[Linux-cluster] Split-brain with DRBD active-active + RHCS

Fri Mar 18 11:19:11 UTC 2011

Greetings,

On 3/15/11, jayesh.shinde <jayesh.shinde at netcore.co.in> wrote:
> Hi All ,
>
> I don't have SAN with me , so I want to build the 2 node DRBD active
> active for mysql & http  resource ( i.e /dev/drbd2 & /dev/drbd3 in my
> case) with RHCS .
>

Ok now you have the block device ready, say /dev/drbdx .

Wait, RHCS has not yet kicked in.

( If your storage is a iscsi target, I am not covering it )

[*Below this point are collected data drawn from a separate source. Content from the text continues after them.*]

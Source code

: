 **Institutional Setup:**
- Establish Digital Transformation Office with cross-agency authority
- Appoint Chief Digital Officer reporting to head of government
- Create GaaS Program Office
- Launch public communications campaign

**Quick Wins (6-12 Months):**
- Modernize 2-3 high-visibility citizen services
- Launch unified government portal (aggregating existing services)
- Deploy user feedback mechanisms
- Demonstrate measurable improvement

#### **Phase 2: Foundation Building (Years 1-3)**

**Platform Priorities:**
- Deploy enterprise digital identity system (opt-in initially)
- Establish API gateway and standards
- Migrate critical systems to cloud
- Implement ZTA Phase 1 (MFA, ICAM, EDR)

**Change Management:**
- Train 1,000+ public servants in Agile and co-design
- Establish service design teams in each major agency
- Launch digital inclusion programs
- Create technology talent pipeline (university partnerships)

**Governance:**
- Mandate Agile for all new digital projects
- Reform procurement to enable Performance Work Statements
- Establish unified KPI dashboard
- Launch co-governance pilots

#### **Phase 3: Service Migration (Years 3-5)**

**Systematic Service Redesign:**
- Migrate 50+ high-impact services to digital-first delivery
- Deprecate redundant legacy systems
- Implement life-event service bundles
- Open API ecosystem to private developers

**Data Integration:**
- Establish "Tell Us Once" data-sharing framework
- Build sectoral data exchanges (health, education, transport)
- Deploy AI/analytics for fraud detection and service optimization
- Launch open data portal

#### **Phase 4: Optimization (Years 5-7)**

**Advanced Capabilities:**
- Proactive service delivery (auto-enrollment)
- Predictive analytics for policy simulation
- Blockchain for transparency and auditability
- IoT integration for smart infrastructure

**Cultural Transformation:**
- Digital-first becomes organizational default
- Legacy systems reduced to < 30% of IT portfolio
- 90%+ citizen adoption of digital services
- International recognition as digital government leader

Simply speaking, let us take on from here:

1. get the rhcs and clvmd working.

Now, let us carve out the slices of the juicy CLVM VG kulfi.

>
>  From last 1 week I am testing the same scenario in 2 XEN vms with
> kenel  2.6.18-128.el5xen ,
>

2. Allocate one LUN per VM enough local storage.

3. Test if your VMs live migrate successfully

> Every thing is working fine , like mysql and
> http services move from one server to other etc... But not working
> correctly when it get fence ( i.e when n/w fail on of the node).
>

==== Big IFF step three passes ok; i.e. your VMs are HA now

4. Let httpd run from within the VM which can have just simple
blistering fast native supported filesystem: If you are having RHEL 6,
that would be ext4. Of course you have the option of the true 64 bit
filesystem like xfs, btfs (technology previews) etc.

5. Prepare an SLA and availability guarantee statement from IT,
distribute it to everybody and their dogs and cats and cows too. Well
of course the CYA rule applies.

6. Run it and go home and sleep happily.

And oh if you are using HA at all, you must seriously cosider having a
DR and a monitoring system like Zabbix in place.

I have heard quite a few sob stories and couselled many during the
Risk Withdrawal Syndrome on learning that they were extremely
vulnerable but fortunately for them, the incidents did not cause
downtime in business.

Regards,

Rajagopal